Reviewed-by: kvn, sviswanathan
This commit is contained in:
Jatin Bhateja 2022-01-06 18:41:06 +00:00
parent bc12381105
commit 8703f14808
12 changed files with 1413 additions and 51 deletions

View file

@ -1,5 +1,5 @@
/*
* Copyright (c) 1997, 2021, Oracle and/or its affiliates. All rights reserved.
* Copyright (c) 1997, 2022, Oracle and/or its affiliates. All rights reserved.
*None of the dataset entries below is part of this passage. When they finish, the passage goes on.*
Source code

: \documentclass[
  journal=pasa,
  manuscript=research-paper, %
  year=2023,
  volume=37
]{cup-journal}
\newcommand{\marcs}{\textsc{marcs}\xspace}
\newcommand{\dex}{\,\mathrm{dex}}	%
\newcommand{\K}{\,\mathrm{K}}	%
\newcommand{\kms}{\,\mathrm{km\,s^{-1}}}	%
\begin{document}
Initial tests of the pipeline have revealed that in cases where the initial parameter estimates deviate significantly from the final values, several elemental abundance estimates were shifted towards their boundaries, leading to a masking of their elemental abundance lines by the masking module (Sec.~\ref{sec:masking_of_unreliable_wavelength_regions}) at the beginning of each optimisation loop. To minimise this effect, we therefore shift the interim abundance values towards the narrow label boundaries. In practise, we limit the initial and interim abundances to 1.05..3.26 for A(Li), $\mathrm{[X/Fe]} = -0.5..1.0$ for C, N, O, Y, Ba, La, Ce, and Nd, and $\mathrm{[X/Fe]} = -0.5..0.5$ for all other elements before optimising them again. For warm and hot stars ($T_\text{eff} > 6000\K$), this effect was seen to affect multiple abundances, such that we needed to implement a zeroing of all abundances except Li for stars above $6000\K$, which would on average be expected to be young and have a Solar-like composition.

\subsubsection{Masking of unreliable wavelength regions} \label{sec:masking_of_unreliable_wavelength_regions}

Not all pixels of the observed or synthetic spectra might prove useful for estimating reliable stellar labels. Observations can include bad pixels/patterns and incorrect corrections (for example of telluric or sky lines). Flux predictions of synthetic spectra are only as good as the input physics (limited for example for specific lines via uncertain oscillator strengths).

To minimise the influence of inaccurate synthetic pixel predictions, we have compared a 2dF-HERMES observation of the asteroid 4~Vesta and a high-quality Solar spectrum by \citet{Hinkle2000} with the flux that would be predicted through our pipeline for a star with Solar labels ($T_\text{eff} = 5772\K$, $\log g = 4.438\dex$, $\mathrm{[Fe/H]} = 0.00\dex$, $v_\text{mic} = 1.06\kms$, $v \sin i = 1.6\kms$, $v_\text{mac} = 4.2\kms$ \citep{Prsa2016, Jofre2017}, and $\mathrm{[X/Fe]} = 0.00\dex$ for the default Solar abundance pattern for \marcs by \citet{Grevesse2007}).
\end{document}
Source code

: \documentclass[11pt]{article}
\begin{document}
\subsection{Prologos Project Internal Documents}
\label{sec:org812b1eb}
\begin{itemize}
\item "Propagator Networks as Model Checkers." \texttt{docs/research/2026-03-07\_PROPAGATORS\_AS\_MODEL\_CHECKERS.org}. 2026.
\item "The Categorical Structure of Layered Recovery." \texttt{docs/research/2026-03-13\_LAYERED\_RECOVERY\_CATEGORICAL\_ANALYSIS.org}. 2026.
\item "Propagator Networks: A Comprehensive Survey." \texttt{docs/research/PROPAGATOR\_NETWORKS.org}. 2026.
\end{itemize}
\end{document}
* DO NOT ALTER OR REMOVE COPYRIGHT NOTICES OR THIS FILE HEADER.
*
* This code is free software; you can redistribute it and/or modify it
@ -2375,7 +2375,6 @@ bool Compile::has_vbox_nodes() {
static bool is_vector_unary_bitwise_op(Node* n) {
return n->Opcode() == Op_XorV &&
n->req() == 2 &&
VectorNode::is_vector_bitwise_not_pattern(n);
}
@ -2383,7 +2382,7 @@ static bool is_vector_binary_bitwise_op(Node* n) {
switch (n->Opcode()) {
case Op_AndV:
case Op_OrV:
return n->req() == 2;
return true;
case Op_XorV:
return !is_vector_unary_bitwise_op(n);
@ -2415,11 +2414,12 @@ static bool is_vector_bitwise_cone_root(Node* n) {
return true;
}
static uint collect_unique_inputs(Node* n, Unique_Node_List& partition, Unique_Node_List& inputs) {
static uint collect_unique_inputs(Node* n, Unique_Node_List& inputs) {
uint cnt = 0;
if (is_vector_bitwise_op(n)) {
uint inp_cnt = n->is_predicated_vector() ? n->req()-1 : n->req();
if (VectorNode::is_vector_bitwise_not_pattern(n)) {
for (uint i = 1; i < n->req(); i++) {
for (uint i = 1; i < inp_cnt; i++) {
Node* in = n->in(i);
bool skip = VectorNode::is_all_ones_vector(in);
if (!skip && !inputs.member(in)) {
@ -2429,9 +2429,9 @@ static uint collect_unique_inputs(Node* n, Unique_Node_List& partition, Unique_N
}
assert(cnt <= 1, "not unary");
} else {
uint last_req = n->req();
uint last_req = inp_cnt;
if (is_vector_ternary_bitwise_op(n)) {
last_req = n->req() - 1; // skip last input
last_req = inp_cnt - 1; // skip last input
}
for (uint i = 1; i < last_req; i++) {
Node* def = n->in(i);
@ -2441,7 +2441,6 @@ static uint collect_unique_inputs(Node* n, Unique_Node_List& partition, Unique_N
}
}
}
partition.push(n);
} else { // not a bitwise operations
if (!inputs.member(n)) {
inputs.push(n);
@ -2476,7 +2475,10 @@ Node* Compile::xform_to_MacroLogicV(PhaseIterGVN& igvn,
Node* in3 = (inputs.size() == 3 ? inputs.at(2) : in2);
uint func = compute_truth_table(partition, inputs);
return igvn.transform(MacroLogicVNode::make(igvn, in3, in2, in1, func, vt));
Node* pn = partition.at(partition.size() - 1);
Node* mask = pn->is_predicated_vector() ? pn->in(pn->req()-1) : NULL;
return igvn.transform(MacroLogicVNode::make(igvn, in1, in2, in3, mask, func, vt));
}
static uint extract_bit(uint func, uint pos) {
@ -2556,11 +2558,11 @@ uint Compile::compute_truth_table(Unique_Node_List& partition, Unique_Node_List&
// Populate precomputed functions for inputs.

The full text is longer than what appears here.